» **Work to complete**
Would you return, word for word, the lines of the data below from the line with "## **(5)** Ley Provincial" through the line with "## **\- Misioneros", and no others?

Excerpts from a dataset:
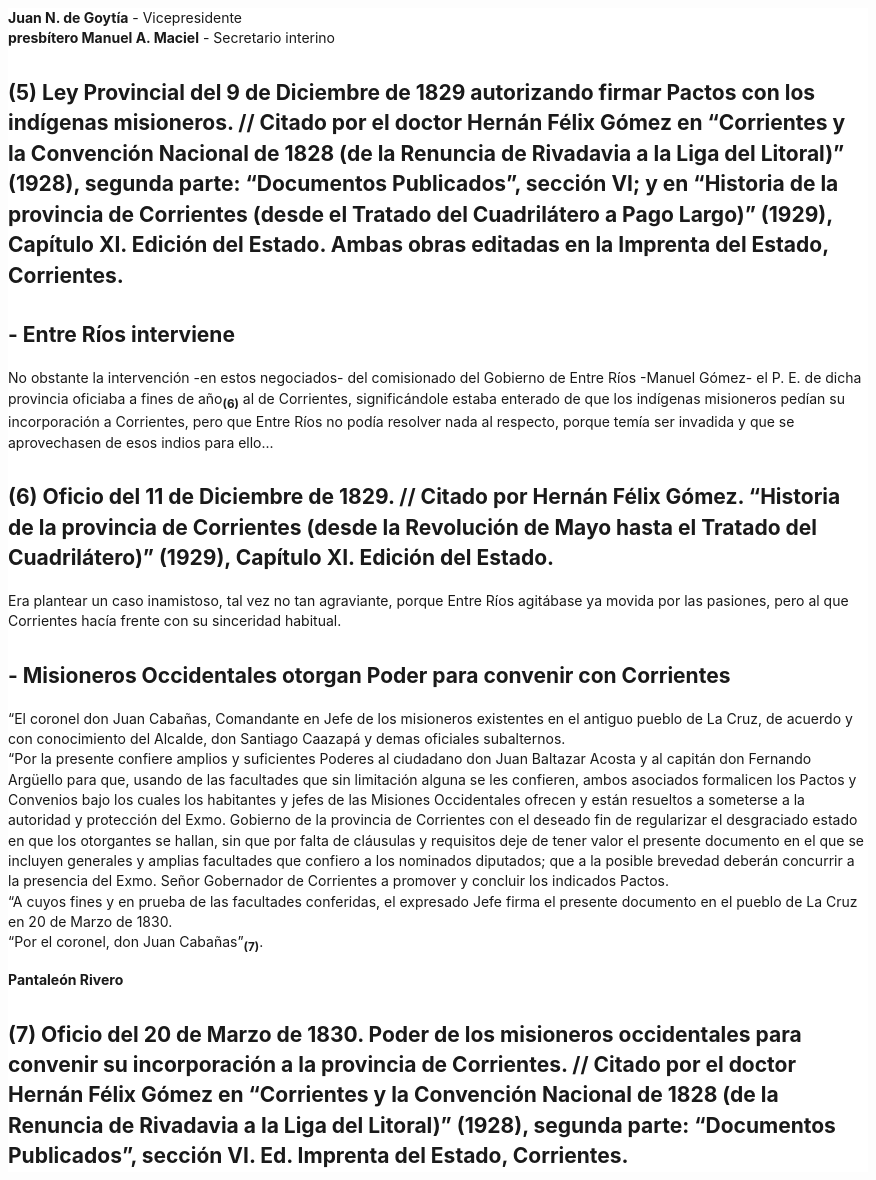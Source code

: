 **Juan N. de Goytía** - Vicepresidente  
**presbítero Manuel A. Maciel** - Secretario interino

## **(5)** Ley Provincial del 9 de Diciembre de 1829 autorizando firmar Pactos con los indígenas misioneros. // Citado por el doctor Hernán Félix Gómez en “Corrientes y la Convención Nacional de 1828 (de la Renuncia de Rivadavia a la Liga del Litoral)” (1928), segunda parte: “Documentos Publicados”, sección VI; y en “Historia de la provincia de Corrientes (desde el Tratado del Cuadrilátero a Pago Largo)” (1929), Capítulo XI. Edición del Estado. Ambas obras editadas en la Imprenta del Estado, Corrientes.

## **\- Entre Ríos interviene**

No obstante la intervención -en estos negociados- del comisionado del Gobierno de Entre Ríos -Manuel Gómez- el P. E. de dicha provincia oficiaba a fines de año<sub><strong>(6)</strong></sub> al de Corrientes, significándole estaba enterado de que los indígenas misioneros pedían su incorporación a Corrientes, pero que Entre Ríos no podía resolver nada al respecto, porque temía ser invadida y que se aprovechasen de esos indios para ello...

## **(6)** Oficio del 11 de Diciembre de 1829. // Citado por Hernán Félix Gómez. “Historia de la provincia de Corrientes (desde la Revolución de Mayo hasta el Tratado del Cuadrilátero)” (1929), Capítulo XI. Edición del Estado.

Era plantear un caso inamistoso, tal vez no tan agraviante, porque Entre Ríos agitábase ya movida por las pasiones, pero al que Corrientes hacía frente con su sinceridad habitual.

## **\- Misioneros Occidentales otorgan Poder para convenir con Corrientes**

“El coronel don Juan Cabañas, Comandante en Jefe de los misioneros existentes en el antiguo pueblo de La Cruz, de acuerdo y con conocimiento del Alcalde, don Santiago Caazapá y demas oficiales subalternos.  
“Por la presente confiere amplios y suficientes Poderes al ciudadano don Juan Baltazar Acosta y al capitán don Fernando Argüello para que, usando de las facultades que sin limitación alguna se les confieren, ambos asociados formalicen los Pactos y Convenios bajo los cuales los habitantes y jefes de las Misiones Occidentales ofrecen y están resueltos a someterse a la autoridad y protección del Exmo. Gobierno de la provincia de Corrientes con el deseado fin de regularizar el desgraciado estado en que los otorgantes se hallan, sin que por falta de cláusulas y requisitos deje de tener valor el presente documento en el que se incluyen generales y amplias facultades que confiero a los nominados diputados; que a la posible brevedad deberán concurrir a la presencia del Exmo. Señor Gobernador de Corrientes a promover y concluir los indicados Pactos.  
“A cuyos fines y en prueba de las facultades conferidas, el expresado Jefe firma el presente documento en el pueblo de La Cruz en 20 de Marzo de 1830.  
“Por el coronel, don Juan Cabañas”<sub><strong>(7)</strong></sub>.

**Pantaleón Rivero**

## **(7)** Oficio del 20 de Marzo de 1830. Poder de los misioneros occidentales para convenir su incorporación a la provincia de Corrientes. // Citado por el doctor Hernán Félix Gómez en “Corrientes y la Convención Nacional de 1828 (de la Renuncia de Rivadavia a la Liga del Litoral)” (1928), segunda parte: “Documentos Publicados”, sección VI. Ed. Imprenta del Estado, Corrientes.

» **Exercise solution**
## **(5)** Ley Provincial del 9 de Diciembre de 1829 autorizando firmar Pactos con los indígenas misioneros. // Citado por el doctor Hernán Félix Gómez en “Corrientes y la Convención Nacional de 1828 (de la Renuncia de Rivadavia a la Liga del Litoral)” (1928), segunda parte: “Documentos Publicados”, sección VI; y en “Historia de la provincia de Corrientes (desde el Tratado del Cuadrilátero a Pago Largo)” (1929), Capítulo XI. Edición del Estado. Ambas obras editadas en la Imprenta del Estado, Corrientes.

## **\- Entre Ríos interviene**

No obstante la intervención -en estos negociados- del comisionado del Gobierno de Entre Ríos -Manuel Gómez- el P. E. de dicha provincia oficiaba a fines de año<sub><strong>(6)</strong></sub> al de Corrientes, significándole estaba enterado de que los indígenas misioneros pedían su incorporación a Corrientes, pero que Entre Ríos no podía resolver nada al respecto, porque temía ser invadida y que se aprovechasen de esos indios para ello...

## **(6)** Oficio del 11 de Diciembre de 1829. // Citado por Hernán Félix Gómez. “Historia de la provincia de Corrientes (desde la Revolución de Mayo hasta el Tratado del Cuadrilátero)” (1929), Capítulo XI. Edición del Estado.

Era plantear un caso inamistoso, tal vez no tan agraviante, porque Entre Ríos agitábase ya movida por las pasiones, pero al que Corrientes hacía frente con su sinceridad habitual.

## **\- Misioneros Occidentales otorgan Poder para convenir con Corrientes**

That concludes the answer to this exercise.